Il n'y en avait manifestement pas.

Si bien que, d'après ce qu'on a pu apprendre dans ce fameux message du jury (une rareté, car un jury ne révèle jamais le secret de ses délibérations), les jurés étaient divisés à peu près également en deux camps.

Ce qui veut dire, au-delà de la complexité de l'affaire, que la moitié des jurés avaient un doute raisonnable sur la culpabilité de tous les accusés. Le juge Richard Wagner leur a demandé si, du moins, ils s'entendaient sur quelques-uns des 702 chefs d'accusation. Ils ont répondu non.

Il y avait de nombreuses preuves d'irrégularités auxquelles ont pris part ces cinq accusés. Mais les commettaient-ils en sachant que Lacroix fraudait les investisseurs ? C'est loin d'avoir été clair pour les jurés.

La poursuite devait connaître la faiblesse de sa cause, elle qui n'a dévoilé que le jour de l'ouverture du procès l'immunité accordée à Simoneau. La défense en a été à bon droit très fâchée.

Mais, quoi qu'il en soit, il y a des os dans cette preuve, et pas seulement parce qu'elle tient sur des dizaines de milliers de pages de transferts bancaires de toutes sortes.

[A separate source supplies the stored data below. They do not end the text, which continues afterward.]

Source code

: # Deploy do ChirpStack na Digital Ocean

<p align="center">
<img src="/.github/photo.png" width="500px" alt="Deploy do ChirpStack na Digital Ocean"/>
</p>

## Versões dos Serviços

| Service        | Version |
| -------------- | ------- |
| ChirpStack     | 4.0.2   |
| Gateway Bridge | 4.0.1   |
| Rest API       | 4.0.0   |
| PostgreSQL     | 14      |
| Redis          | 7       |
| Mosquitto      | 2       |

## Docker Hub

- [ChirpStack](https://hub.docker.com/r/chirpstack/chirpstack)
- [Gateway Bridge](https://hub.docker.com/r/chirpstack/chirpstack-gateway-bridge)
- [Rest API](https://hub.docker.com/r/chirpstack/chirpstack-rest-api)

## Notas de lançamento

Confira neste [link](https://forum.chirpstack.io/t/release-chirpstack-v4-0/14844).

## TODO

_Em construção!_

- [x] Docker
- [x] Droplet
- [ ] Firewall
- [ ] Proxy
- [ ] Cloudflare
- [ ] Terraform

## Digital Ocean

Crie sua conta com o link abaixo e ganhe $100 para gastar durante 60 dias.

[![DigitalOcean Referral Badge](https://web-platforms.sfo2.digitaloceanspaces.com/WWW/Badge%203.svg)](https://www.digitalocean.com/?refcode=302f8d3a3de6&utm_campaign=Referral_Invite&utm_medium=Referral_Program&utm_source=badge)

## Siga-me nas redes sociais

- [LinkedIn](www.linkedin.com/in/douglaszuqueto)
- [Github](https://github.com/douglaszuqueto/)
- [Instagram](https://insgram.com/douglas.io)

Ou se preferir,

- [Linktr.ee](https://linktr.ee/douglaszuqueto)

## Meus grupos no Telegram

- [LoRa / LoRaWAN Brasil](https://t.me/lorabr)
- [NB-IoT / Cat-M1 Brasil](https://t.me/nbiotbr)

L'issue d'un deuxième procès est donc loin d'être aussi automatique qu'on est tenté de le croire.

***

Pour cette prise deux (car elle aura sans doute lieu), il faut donc absolument que la poursuite révise sa stratégie.

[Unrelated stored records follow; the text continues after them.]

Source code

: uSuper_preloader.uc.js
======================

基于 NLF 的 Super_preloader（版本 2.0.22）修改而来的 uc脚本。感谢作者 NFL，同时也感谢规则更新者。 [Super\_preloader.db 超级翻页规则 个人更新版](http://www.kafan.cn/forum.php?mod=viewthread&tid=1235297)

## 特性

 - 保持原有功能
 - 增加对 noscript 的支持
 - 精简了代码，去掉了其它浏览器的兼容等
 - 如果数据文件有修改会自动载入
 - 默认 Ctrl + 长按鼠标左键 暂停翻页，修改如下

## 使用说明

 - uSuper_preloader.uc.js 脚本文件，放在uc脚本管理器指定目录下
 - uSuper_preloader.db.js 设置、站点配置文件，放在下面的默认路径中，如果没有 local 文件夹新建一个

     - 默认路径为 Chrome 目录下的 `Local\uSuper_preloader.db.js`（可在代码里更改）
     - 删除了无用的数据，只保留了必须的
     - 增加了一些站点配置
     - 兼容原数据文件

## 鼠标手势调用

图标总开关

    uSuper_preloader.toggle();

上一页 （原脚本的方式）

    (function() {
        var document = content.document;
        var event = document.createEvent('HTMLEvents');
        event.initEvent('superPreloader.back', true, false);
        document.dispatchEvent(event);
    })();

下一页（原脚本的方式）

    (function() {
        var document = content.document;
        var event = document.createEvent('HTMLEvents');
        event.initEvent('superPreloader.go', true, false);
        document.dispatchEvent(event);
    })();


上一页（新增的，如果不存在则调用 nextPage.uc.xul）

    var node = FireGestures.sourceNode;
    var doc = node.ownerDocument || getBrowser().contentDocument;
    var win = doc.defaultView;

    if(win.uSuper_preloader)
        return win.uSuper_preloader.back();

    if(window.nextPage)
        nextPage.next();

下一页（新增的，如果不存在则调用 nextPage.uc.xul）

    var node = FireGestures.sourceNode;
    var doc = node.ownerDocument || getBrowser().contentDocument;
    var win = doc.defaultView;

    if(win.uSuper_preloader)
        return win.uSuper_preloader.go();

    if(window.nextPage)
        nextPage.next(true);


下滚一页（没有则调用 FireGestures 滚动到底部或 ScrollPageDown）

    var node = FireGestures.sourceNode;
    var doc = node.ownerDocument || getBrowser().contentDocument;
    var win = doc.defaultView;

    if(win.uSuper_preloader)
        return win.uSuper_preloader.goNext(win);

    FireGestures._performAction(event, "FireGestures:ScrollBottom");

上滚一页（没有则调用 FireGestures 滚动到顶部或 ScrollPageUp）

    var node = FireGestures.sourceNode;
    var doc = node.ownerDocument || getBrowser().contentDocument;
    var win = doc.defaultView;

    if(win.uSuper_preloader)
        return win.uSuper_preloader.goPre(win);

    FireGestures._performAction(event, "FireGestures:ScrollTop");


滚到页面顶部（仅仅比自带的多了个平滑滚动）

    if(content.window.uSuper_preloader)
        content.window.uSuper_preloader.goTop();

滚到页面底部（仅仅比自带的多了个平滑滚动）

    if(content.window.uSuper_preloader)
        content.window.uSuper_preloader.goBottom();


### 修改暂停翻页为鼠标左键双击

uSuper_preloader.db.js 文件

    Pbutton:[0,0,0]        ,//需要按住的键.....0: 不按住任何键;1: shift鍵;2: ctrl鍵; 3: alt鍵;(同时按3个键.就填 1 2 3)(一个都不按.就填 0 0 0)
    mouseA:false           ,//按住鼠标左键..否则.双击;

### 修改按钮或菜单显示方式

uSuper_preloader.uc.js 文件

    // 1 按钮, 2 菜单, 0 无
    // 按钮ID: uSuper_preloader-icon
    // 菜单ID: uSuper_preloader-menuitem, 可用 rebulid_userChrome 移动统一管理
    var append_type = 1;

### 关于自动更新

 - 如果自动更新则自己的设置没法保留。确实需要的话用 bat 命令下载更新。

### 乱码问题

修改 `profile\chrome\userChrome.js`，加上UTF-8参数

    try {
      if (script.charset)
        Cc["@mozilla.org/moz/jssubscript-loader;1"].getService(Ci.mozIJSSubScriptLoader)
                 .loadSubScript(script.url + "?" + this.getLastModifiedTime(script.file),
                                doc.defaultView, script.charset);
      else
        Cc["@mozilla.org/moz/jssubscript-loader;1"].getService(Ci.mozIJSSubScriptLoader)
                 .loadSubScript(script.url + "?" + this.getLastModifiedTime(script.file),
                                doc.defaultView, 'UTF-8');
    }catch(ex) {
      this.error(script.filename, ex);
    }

Alléger ses accusations ne veut pas pour autant dire viser une peine moindre. Il est possible de synthétiser et de ne pas obliger les citoyens à rendre 702 verdicts. On vous dira que, en fait, ils se regroupaient tous par grandes catégories. Sans doute. Mais on n'est pas tous juristes pour jouer dans ces catégories.

En fait, on avait préparé une superproduction judiciaire pour un personnage principal qui s'est défilé. Faudrait revoir à la baisse et à la clarté.

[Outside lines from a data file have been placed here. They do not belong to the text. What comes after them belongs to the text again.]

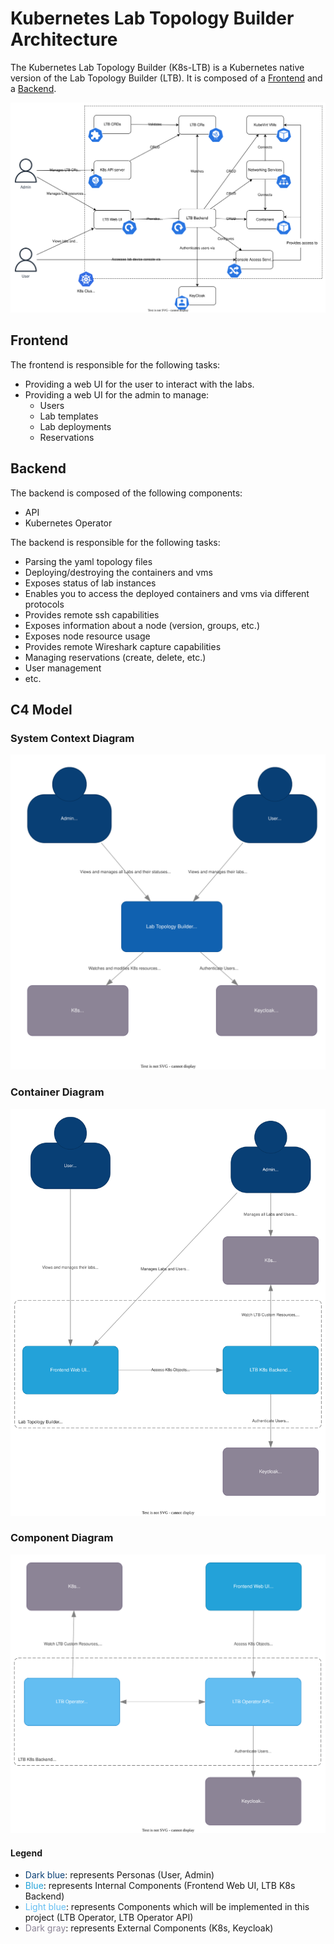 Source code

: # Kubernetes Lab Topology Builder Architecture

The Kubernetes Lab Topology Builder (K8s-LTB) is a Kubernetes native version of the Lab Topology Builder (LTB).
It is composed of a [Frontend](#frontend) and a [Backend](#backend).

![Architecture Overview](../assets/drawings/LTB-Architecture.drawio.svg)

## Frontend

The frontend is responsible for the following tasks:

- Providing a web UI for the user to interact with the labs.
- Providing a web UI for the admin to manage:
  - Users
  - Lab templates
  - Lab deployments
  - Reservations

## Backend

The backend is composed of the following components:

- API
- Kubernetes Operator

The backend is responsible for the following tasks:

- Parsing the yaml topology files
- Deploying/destroying the containers and vms
- Exposes status of lab instances
- Enables you to access the deployed containers and vms via different protocols
- Provides remote ssh capabilities
- Exposes information about a node (version, groups, etc.)
- Exposes node resource usage
- Provides remote Wireshark capture capabilities
- Managing reservations (create, delete, etc.)
- User management
- etc.

## C4 Model

### System Context Diagram

![C4 System Context](../assets/drawings/C4-System-Context.drawio.svg)

### Container Diagram

![C4 Container](../assets/drawings/C4-Container.drawio.svg)

### Component Diagram

![C4 Component](../assets/drawings/C4-Component.drawio.svg)

#### Legend

- <span style="color: #083f75">Dark blue</span>: represents Personas (User, Admin)
- <span style="color: #23a2d9">Blue</span>: represents Internal Components (Frontend Web UI, LTB K8s Backend)
- <span style="color: #63bef2">Light blue</span>: represents Components which will be implemented in this project (LTB Operator, LTB Operator API)
- <span style="color: #8c8496">Dark gray</span>: represents External Components (K8s, Keycloak)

En attendant qu'Ottawa donne des pouvoirs de gestion complets aux juges, espérons que le prochain ne reprenne pas toutes les discussions de droit de l'affaire.

***

Le procès a fait ressortir que la GRC avait caché l'existence de son enquête à l'AMF, en 2005. Asselin était allé tout dire à la GRC en juin 2005... mais l'AMF n'en savait rien. Ce n'est qu'en août que l'AMF a obtenu sa collaboration. Les gendarmes fédéraux, jaloux de leur preuve, lui avaient dit de ne pas se livrer à l'AMF, de peur de « contaminer » leur dossier.

Résultat, peut-on penser : l'intervention de l'AMF a été retardée et la fraude a duré deux mois et demi de plus à l'été 2005.

On a créé divers groupes de travail entre l'AMF et les corps policiers. Mais si on veut en arriver à lutter un peu efficacement contre les crimes financiers, il va falloir faire comme avec d'autres grandes criminalités : mettre vraiment les expertises en commun.

Cela aurait des effets bénéfiques tant sur la surveillance des marchés que sur la marche des procès...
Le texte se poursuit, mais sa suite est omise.